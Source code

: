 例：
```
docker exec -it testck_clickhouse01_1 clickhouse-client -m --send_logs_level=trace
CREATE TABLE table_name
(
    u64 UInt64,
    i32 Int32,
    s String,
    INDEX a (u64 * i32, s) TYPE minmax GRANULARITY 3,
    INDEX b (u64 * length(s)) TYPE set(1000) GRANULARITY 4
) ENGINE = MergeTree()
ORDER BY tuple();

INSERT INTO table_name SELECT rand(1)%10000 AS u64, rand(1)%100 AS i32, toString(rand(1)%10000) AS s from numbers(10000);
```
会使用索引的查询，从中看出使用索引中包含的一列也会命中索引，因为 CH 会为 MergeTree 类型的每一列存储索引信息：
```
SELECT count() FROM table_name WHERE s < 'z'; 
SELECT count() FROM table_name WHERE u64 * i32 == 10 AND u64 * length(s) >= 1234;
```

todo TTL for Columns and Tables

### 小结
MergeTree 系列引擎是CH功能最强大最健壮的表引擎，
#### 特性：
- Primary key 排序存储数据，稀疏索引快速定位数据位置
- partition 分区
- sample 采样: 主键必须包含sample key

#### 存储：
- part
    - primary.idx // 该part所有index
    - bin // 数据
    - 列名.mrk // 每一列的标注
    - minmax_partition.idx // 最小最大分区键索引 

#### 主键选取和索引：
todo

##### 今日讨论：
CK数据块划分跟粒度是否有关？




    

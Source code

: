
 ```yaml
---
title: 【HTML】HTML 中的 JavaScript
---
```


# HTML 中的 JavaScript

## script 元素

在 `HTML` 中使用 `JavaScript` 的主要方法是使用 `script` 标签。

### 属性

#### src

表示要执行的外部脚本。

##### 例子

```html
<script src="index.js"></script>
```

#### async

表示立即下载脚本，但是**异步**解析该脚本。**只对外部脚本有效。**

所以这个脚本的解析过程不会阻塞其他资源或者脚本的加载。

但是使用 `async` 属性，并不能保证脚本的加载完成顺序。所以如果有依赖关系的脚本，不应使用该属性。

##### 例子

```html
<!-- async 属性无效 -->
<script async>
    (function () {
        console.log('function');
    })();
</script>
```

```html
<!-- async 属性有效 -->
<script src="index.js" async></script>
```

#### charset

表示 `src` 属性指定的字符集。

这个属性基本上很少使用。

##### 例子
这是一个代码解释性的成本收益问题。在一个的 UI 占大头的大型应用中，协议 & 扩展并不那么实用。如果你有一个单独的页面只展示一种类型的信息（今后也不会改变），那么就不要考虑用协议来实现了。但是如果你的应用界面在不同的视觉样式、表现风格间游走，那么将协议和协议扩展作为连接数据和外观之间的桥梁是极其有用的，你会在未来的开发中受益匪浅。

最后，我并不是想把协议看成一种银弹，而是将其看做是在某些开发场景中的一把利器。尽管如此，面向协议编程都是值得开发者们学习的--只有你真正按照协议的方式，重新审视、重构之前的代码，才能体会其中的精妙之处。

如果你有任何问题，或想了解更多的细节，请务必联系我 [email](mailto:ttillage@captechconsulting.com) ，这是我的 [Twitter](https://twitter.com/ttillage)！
^^^^
_YOUR OBJECTIVE:_ Please provide the number of lines in the listing above that contain the word "length", and nothing further.

_TASK RESPONSE:_ 2